A segunda etapa da pesquisa da Fundaj, abordada no início desta reportagem, também apontou os impactos na cadeia pesqueira. Através de cerca de 4 mil entrevistas junto a grupos sociais nos municípios que, de alguma forma, foram diretamente impactados, a Fundação aponta que na pesca, única atividade econômica de 59,5% das famílias, um total de 40,4% dos pescadores artesanais relataram que estuários e/ou manguezais próximos foram atingidos pelo petróleo e 67,5% relataram queda de renda por conta do incidente. A redução da renda média entre os pescadores foi de 37,28%.
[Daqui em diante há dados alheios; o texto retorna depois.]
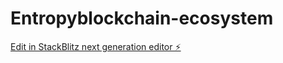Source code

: # Entropyblockchain-ecosystem

[Edit in StackBlitz next generation editor ⚡️](https://stackblitz.com/~/github.com/EntropyAI-Ecosystem/Entropyblockchain-ecosystem)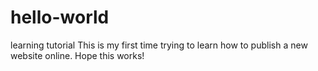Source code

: # hello-world
learning tutorial
This is my first time trying to learn how to publish a new website online.  Hope this works!
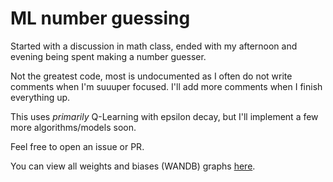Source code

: # ML number guessing
Started with a discussion in math class, ended with my afternoon and evening being spent making a number guesser.

Not the greatest code, most is undocumented as I often do not write comments when I'm suuuper focused. I'll add more comments when I finish everything up.

This uses *primarily* Q-Learning with epsilon decay, but I'll implement a few more algorithms/models soon.

Feel free to open an issue or PR.

You can view all weights and biases (WANDB) graphs [here](https://wandb.ai/quickdaffy/number_guessing/overview?workspace=user-quickdaffy).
Bares e restaurantes especializados em frutos do mar tiveram uma perda de faturamento médio de 29,9%. Naturalmente, um impacto bem menor do que o dos ambulantes, categoria em que 64,6% dos entrevistados disseram ter tido queda na renda.
Sobre o auxílio do novo coronavírus, Joana afirma que muita gente também não recebeu. Uns porque não conseguiram se cadastrar, outros porque tiveram problema no cadastro e alguns porque o cadastro simplesmente nunca foi aprovado. Isso sem contar com as pessoas que sofreram golpes porque, sem acesso à tecnologia e ao letramento digital, precisaram pedir ajuda e foram roubados.
A situação só começou a melhorar um pouco agora, com a reabertura de bares e restaurantes. Ainda assim, os preços não voltaram ao que eram antes. Em Itapissuma, por exemplo, no verão o preço do quilo do marisco chega a ser vendido por R$ 18, agora está entre R$ 10 e R$ 12 apenas. O quilo do siri, que custava R$ 30, no momento não passa de R$ 25.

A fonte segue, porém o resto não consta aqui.